Many companies competing in the market for audio/video tools are currently differentiating their products by using proprietary codecs. Existing standard audio and video formats were not originally designed for the Internet, and thus do not cope well with its specific problems (e.g. packet loss, variable bandwidth). Allowing competition to find a good solution in this area appears beneficial, and a standard could be premature. However, it would still be useful to establish one or several common fallback-codecs that could be used to achieve interoperability between tools of competing vendors. Moreover, "internet-suitable" audio/video codecs could be developed following a similar model as for the PNG image format.
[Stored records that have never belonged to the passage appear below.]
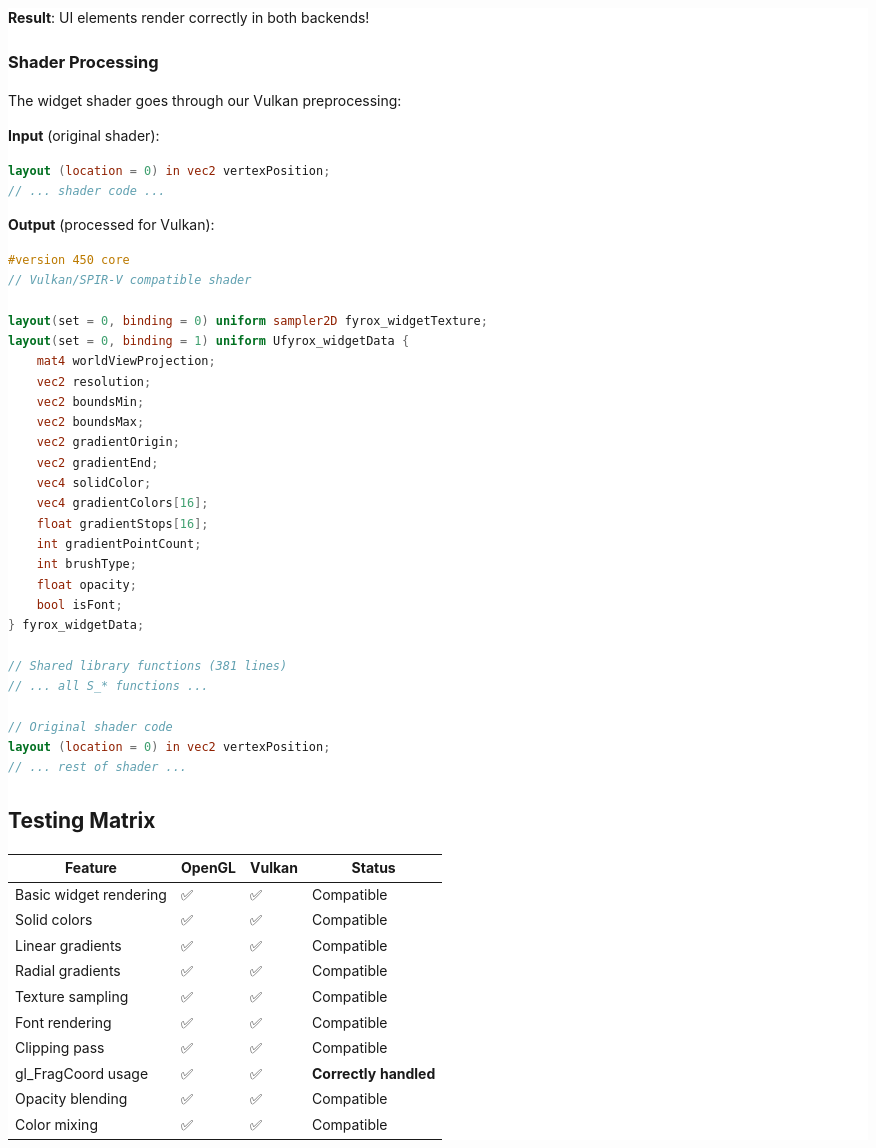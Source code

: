 **Result**: UI elements render correctly in both backends!

### Shader Processing

The widget shader goes through our Vulkan preprocessing:

**Input** (original shader):
```glsl
layout (location = 0) in vec2 vertexPosition;
// ... shader code ...
```

**Output** (processed for Vulkan):
```glsl
#version 450 core
// Vulkan/SPIR-V compatible shader

layout(set = 0, binding = 0) uniform sampler2D fyrox_widgetTexture;
layout(set = 0, binding = 1) uniform Ufyrox_widgetData {
    mat4 worldViewProjection;
    vec2 resolution;
    vec2 boundsMin;
    vec2 boundsMax;
    vec2 gradientOrigin;
    vec2 gradientEnd;
    vec4 solidColor;
    vec4 gradientColors[16];
    float gradientStops[16];
    int gradientPointCount;
    int brushType;
    float opacity;
    bool isFont;
} fyrox_widgetData;

// Shared library functions (381 lines)
// ... all S_* functions ...

// Original shader code
layout (location = 0) in vec2 vertexPosition;
// ... rest of shader ...
```

## Testing Matrix

| Feature | OpenGL | Vulkan | Status |
|---------|--------|--------|--------|
| Basic widget rendering | ✅ | ✅ | Compatible |
| Solid colors | ✅ | ✅ | Compatible |
| Linear gradients | ✅ | ✅ | Compatible |
| Radial gradients | ✅ | ✅ | Compatible |
| Texture sampling | ✅ | ✅ | Compatible |
| Font rendering | ✅ | ✅ | Compatible |
| Clipping pass | ✅ | ✅ | Compatible |
| gl_FragCoord usage | ✅ | ✅ | **Correctly handled** |
| Opacity blending | ✅ | ✅ | Compatible |
| Color mixing | ✅ | ✅ | Compatible |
In this case, n independent group of developers chose W3C as the organisation for distributing and maintaining their "patent-free" standard.
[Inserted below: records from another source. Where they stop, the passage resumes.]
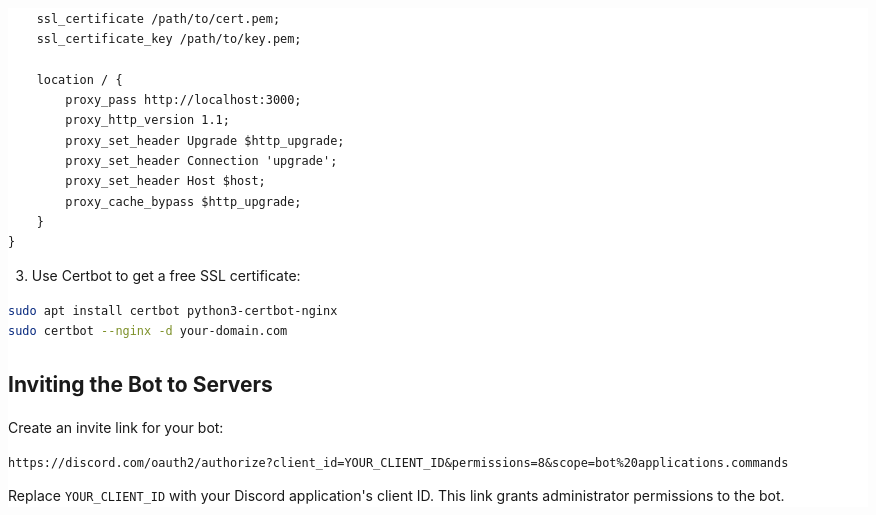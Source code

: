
 ```nginx
    ssl_certificate /path/to/cert.pem;
    ssl_certificate_key /path/to/key.pem;

    location / {
        proxy_pass http://localhost:3000;
        proxy_http_version 1.1;
        proxy_set_header Upgrade $http_upgrade;
        proxy_set_header Connection 'upgrade';
        proxy_set_header Host $host;
        proxy_cache_bypass $http_upgrade;
    }
}
```

3. Use Certbot to get a free SSL certificate:

```bash
sudo apt install certbot python3-certbot-nginx
sudo certbot --nginx -d your-domain.com
```

## Inviting the Bot to Servers

Create an invite link for your bot:

```
https://discord.com/oauth2/authorize?client_id=YOUR_CLIENT_ID&permissions=8&scope=bot%20applications.commands
```

Replace `YOUR_CLIENT_ID` with your Discord application's client ID. This link grants administrator permissions to the bot.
Standard Formats for other CD-ROM Data Formats

This includes for example formats for synthesized sound like midi and formats for sprite-based animation.

Support for Network Transmission of Real-Time Multimedia

Analysis of Strengths and Weaknesses

Web Technology

The current transport protocol for web content, HTTP, is not the first choice when it comes to transporting audio and video content. This is due to the fact that HTTP delivers content via TCP. For numerous reasions, it is difficult to deliver audio and video content over TCP without degrading the user experience significantly. Given the importance of audio and video for continious multimedia applications, support for a protocol that has been designed with the transport of audio and video in mind is required.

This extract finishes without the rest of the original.